The Airport Pavement Condition and Repair Viewer
Airfield-side, similar successes are being exploited. An example, says GIS analyst, Agie Gilmore, is airfield operations tracking pavement condition and repairs to aid with FAA Part 139 certification.
“SFO civil engineers are able to attach image information and document a whole range of other distress conditions in the field,” says Gilmore. “Concrete pavement for aircraft parking is laid in 20x20ft slabs and we can see if some slabs are having to be repaired uncommonly often and prioritise trouble areas.
“Using GIS, we can stand on-site, take a look at what’s underneath us and see if we have to do something different to stop a problem recurring.
“Now that we’re in an enterprise environment, we can provide dashboards that cover the whole campus, and even some departments which don’t see their data as spatial are buying in. HR, for instance, can provide maps when onboarding new people to a very complex campus.
“It can take years for people to ramp up in terms of locational knowledge in a place as big as an airport. There are one-way doors, secure area access and so on. There’s also a lot of ‘revolving door’ knowledge — the police and fire services rotate staff between SFO and other stations quite regularly and all of them need to know how to get to places quickly.
“HR can even make use of off-campus spatial data. For instance, during the wildfire season, they need to know which staff may be affected by an evacuation order or warning so they can reach out and provide appropriate resources.”

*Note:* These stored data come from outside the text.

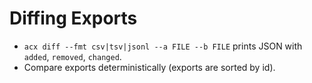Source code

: # Diffing Exports
- `acx diff --fmt csv|tsv|jsonl --a FILE --b FILE` prints JSON with `added`, `removed`, `changed`.
- Compare exports deterministically (exports are sorted by id).
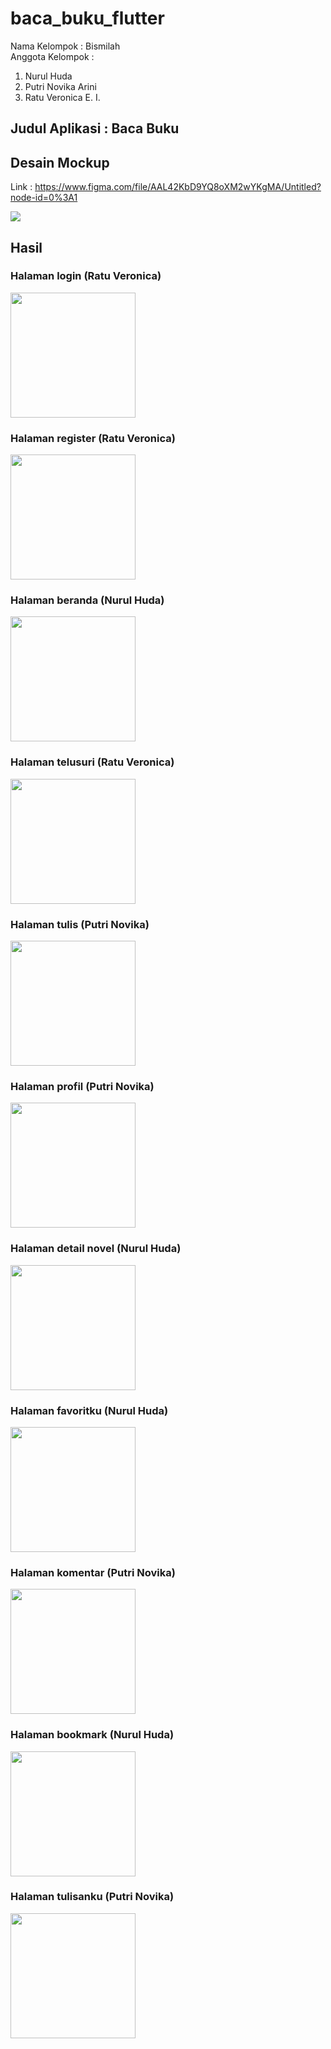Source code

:# baca_buku_flutter

Nama Kelompok : Bismilah <br>
Anggota Kelompok : <br>

1. Nurul Huda <br>
2. Putri Novika Arini <br>
3. Ratu Veronica E. I. <br>

## Judul Aplikasi : Baca Buku

## Desain Mockup
Link : https://www.figma.com/file/AAL42KbD9YQ8oXM2wYKgMA/Untitled?node-id=0%3A1

<span><img src="assets/pages/figma.jpg"></span>

## Hasil
### Halaman login (Ratu Veronica)
<span><img src="assets/pages/1.jpeg" width= "200"></span>
### Halaman register (Ratu Veronica)
<span><img src="assets/pages/2.jpeg" width= "200"></span>
### Halaman beranda (Nurul Huda)
<span><img src="assets/pages/3.jpeg" width= "200"></span>
### Halaman telusuri (Ratu Veronica)
<span><img src="assets/pages/4.jpeg" width= "200"></span>
### Halaman tulis (Putri Novika)
<span><img src="assets/pages/5.jpeg" width= "200"></span>
### Halaman profil (Putri Novika)
<span><img src="assets/pages/6.jpeg" width= "200"></span>
### Halaman detail novel (Nurul Huda)
<span><img src="assets/pages/7.jpeg" width= "200"></span>
### Halaman favoritku (Nurul Huda)
<span><img src="assets/pages/8.jpeg" width= "200"></span>
### Halaman komentar (Putri Novika)
<span><img src="assets/pages/9.jpeg" width= "200"></span>
### Halaman bookmark (Nurul  Huda)
<span><img src="assets/pages/10.jpeg" width= "200"></span>
### Halaman tulisanku (Putri Novika)
<span><img src="assets/pages/11.jpeg" width= "200"></span>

The wayfinding solutions which currently benefit the maintenance workers can also benefit the individual traveller.
The complexity and time-criticality of air travel can make navigation from drop-off point to gate an emotionally fraught experience, especially in an age where travellers are very much used to the availability of Street View and other real-time mapping products.
3D Design Data Displayed in GIS
GIS benefits both service user and provider. From the user perspective, there is the ability to navigate quickly through a complex indoor environment while taking account of directional flows, current social distancing restrictions, security choke points, food or retail concessions and, ultimately, time at gate.
The provider, meanwhile, can gauge ahead of time staffing requirements, mundane-but-essential issues such as whether refuse removal needs to take place, if terrestrial transportation provision is adequate, and so on.
As Michael emphasised “We really do think GIS is going to be critical to improving the passenger experience at SFO.”
Even more widely, SFO’s work, and the profound levels of detail it encompasses, is already influencing data efforts and methods of working at other aviation facilities around the world.
They have demonstrated how effective infrastructure data management can establish the foundation to help the airport run smoothly and safely for a very long time.